┌────────
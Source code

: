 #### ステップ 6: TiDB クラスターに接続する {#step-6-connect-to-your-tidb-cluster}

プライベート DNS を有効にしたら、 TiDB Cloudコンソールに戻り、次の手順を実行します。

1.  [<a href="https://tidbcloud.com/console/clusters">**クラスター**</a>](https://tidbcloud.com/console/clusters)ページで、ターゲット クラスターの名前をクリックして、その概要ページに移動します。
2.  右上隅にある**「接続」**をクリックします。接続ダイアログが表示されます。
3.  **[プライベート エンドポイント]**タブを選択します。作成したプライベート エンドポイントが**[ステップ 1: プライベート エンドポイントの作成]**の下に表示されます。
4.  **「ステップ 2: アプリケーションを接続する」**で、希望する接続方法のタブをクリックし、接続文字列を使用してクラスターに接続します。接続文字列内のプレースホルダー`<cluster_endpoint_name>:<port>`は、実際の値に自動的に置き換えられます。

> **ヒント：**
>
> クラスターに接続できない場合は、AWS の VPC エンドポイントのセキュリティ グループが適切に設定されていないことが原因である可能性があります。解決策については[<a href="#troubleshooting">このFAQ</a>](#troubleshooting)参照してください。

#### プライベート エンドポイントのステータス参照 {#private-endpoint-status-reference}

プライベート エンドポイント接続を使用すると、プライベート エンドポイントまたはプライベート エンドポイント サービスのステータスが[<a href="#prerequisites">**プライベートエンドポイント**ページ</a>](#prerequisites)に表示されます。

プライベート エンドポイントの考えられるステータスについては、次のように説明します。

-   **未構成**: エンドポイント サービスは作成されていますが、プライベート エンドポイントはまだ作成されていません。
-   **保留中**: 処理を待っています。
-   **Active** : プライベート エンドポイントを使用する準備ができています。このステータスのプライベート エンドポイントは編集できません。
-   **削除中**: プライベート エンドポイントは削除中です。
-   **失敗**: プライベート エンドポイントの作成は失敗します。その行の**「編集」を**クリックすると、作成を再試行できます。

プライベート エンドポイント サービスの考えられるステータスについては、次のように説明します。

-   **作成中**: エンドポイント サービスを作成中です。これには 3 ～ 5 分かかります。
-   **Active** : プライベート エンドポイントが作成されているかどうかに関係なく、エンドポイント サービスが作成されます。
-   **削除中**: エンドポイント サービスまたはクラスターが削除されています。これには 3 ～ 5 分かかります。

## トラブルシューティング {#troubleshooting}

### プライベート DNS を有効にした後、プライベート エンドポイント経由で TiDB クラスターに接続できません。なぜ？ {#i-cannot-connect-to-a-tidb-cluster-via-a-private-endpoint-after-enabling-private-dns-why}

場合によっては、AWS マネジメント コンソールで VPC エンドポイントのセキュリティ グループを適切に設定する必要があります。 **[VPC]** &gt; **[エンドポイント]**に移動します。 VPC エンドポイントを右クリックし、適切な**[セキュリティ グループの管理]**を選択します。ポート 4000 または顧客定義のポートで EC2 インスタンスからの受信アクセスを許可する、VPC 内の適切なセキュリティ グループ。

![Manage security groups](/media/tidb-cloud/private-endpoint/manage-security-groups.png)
└────────
Your assignment: Word for word, repeat the line holding "プライベート DNS を有効にしたら、" and all lines after it through the end of the entries above.

Answer for this exercise:
プライベート DNS を有効にしたら、 TiDB Cloudコンソールに戻り、次の手順を実行します。

1.  [<a href="https://tidbcloud.com/console/clusters">**クラスター**</a>](https://tidbcloud.com/console/clusters)ページで、ターゲット クラスターの名前をクリックして、その概要ページに移動します。
2.  右上隅にある**「接続」**をクリックします。接続ダイアログが表示されます。
3.  **[プライベート エンドポイント]**タブを選択します。作成したプライベート エンドポイントが**[ステップ 1: プライベート エンドポイントの作成]**の下に表示されます。
4.  **「ステップ 2: アプリケーションを接続する」**で、希望する接続方法のタブをクリックし、接続文字列を使用してクラスターに接続します。接続文字列内のプレースホルダー`<cluster_endpoint_name>:<port>`は、実際の値に自動的に置き換えられます。

> **ヒント：**
>
> クラスターに接続できない場合は、AWS の VPC エンドポイントのセキュリティ グループが適切に設定されていないことが原因である可能性があります。解決策については[<a href="#troubleshooting">このFAQ</a>](#troubleshooting)参照してください。

#### プライベート エンドポイントのステータス参照 {#private-endpoint-status-reference}

プライベート エンドポイント接続を使用すると、プライベート エンドポイントまたはプライベート エンドポイント サービスのステータスが[<a href="#prerequisites">**プライベートエンドポイント**ページ</a>](#prerequisites)に表示されます。

プライベート エンドポイントの考えられるステータスについては、次のように説明します。

-   **未構成**: エンドポイント サービスは作成されていますが、プライベート エンドポイントはまだ作成されていません。
-   **保留中**: 処理を待っています。
-   **Active** : プライベート エンドポイントを使用する準備ができています。このステータスのプライベート エンドポイントは編集できません。
-   **削除中**: プライベート エンドポイントは削除中です。
-   **失敗**: プライベート エンドポイントの作成は失敗します。その行の**「編集」を**クリックすると、作成を再試行できます。

プライベート エンドポイント サービスの考えられるステータスについては、次のように説明します。

-   **作成中**: エンドポイント サービスを作成中です。これには 3 ～ 5 分かかります。
-   **Active** : プライベート エンドポイントが作成されているかどうかに関係なく、エンドポイント サービスが作成されます。
-   **削除中**: エンドポイント サービスまたはクラスターが削除されています。これには 3 ～ 5 分かかります。

## トラブルシューティング {#troubleshooting}

### プライベート DNS を有効にした後、プライベート エンドポイント経由で TiDB クラスターに接続できません。なぜ？ {#i-cannot-connect-to-a-tidb-cluster-via-a-private-endpoint-after-enabling-private-dns-why}

場合によっては、AWS マネジメント コンソールで VPC エンドポイントのセキュリティ グループを適切に設定する必要があります。 **[VPC]** &gt; **[エンドポイント]**に移動します。 VPC エンドポイントを右クリックし、適切な**[セキュリティ グループの管理]**を選択します。ポート 4000 または顧客定義のポートで EC2 インスタンスからの受信アクセスを許可する、VPC 内の適切なセキュリティ グループ。

![Manage security groups](/media/tidb-cloud/private-endpoint/manage-security-groups.png)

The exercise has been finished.